DATA SUPPLIED -
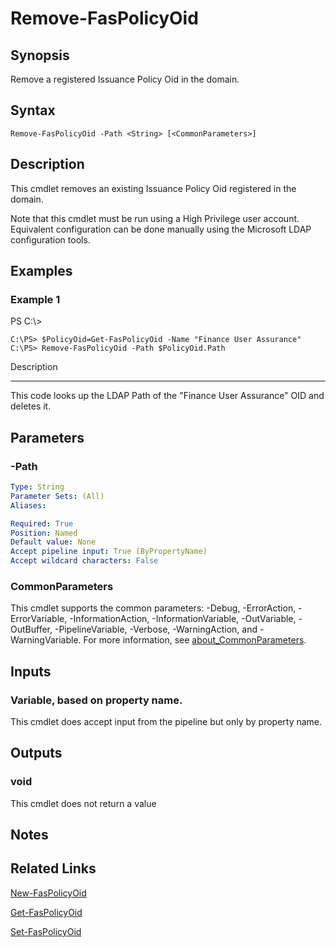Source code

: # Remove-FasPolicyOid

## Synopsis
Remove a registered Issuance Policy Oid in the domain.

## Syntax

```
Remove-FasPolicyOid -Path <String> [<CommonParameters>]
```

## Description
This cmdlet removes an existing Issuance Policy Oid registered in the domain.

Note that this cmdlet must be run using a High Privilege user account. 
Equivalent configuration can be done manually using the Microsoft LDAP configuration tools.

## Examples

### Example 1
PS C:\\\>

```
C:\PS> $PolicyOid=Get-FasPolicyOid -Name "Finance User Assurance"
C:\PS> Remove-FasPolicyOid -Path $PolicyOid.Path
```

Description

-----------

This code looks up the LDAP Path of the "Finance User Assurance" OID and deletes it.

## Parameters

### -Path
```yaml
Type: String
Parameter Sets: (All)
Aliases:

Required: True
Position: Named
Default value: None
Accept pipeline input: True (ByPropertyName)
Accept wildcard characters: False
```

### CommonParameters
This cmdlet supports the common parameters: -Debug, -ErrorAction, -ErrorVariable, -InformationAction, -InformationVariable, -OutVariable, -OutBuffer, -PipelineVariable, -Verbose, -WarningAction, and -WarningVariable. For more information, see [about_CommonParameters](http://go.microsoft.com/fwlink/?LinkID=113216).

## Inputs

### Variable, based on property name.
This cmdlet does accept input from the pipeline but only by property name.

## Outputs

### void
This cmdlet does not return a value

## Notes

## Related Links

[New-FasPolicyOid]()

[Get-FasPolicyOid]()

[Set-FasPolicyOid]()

WHAT TO DO -
Note each line above that contains "Assurance" and copy it out.

ANSWER BELOW -
C:\PS> $PolicyOid=Get-FasPolicyOid -Name "Finance User Assurance"
This code looks up the LDAP Path of the "Finance User Assurance" OID and deletes it.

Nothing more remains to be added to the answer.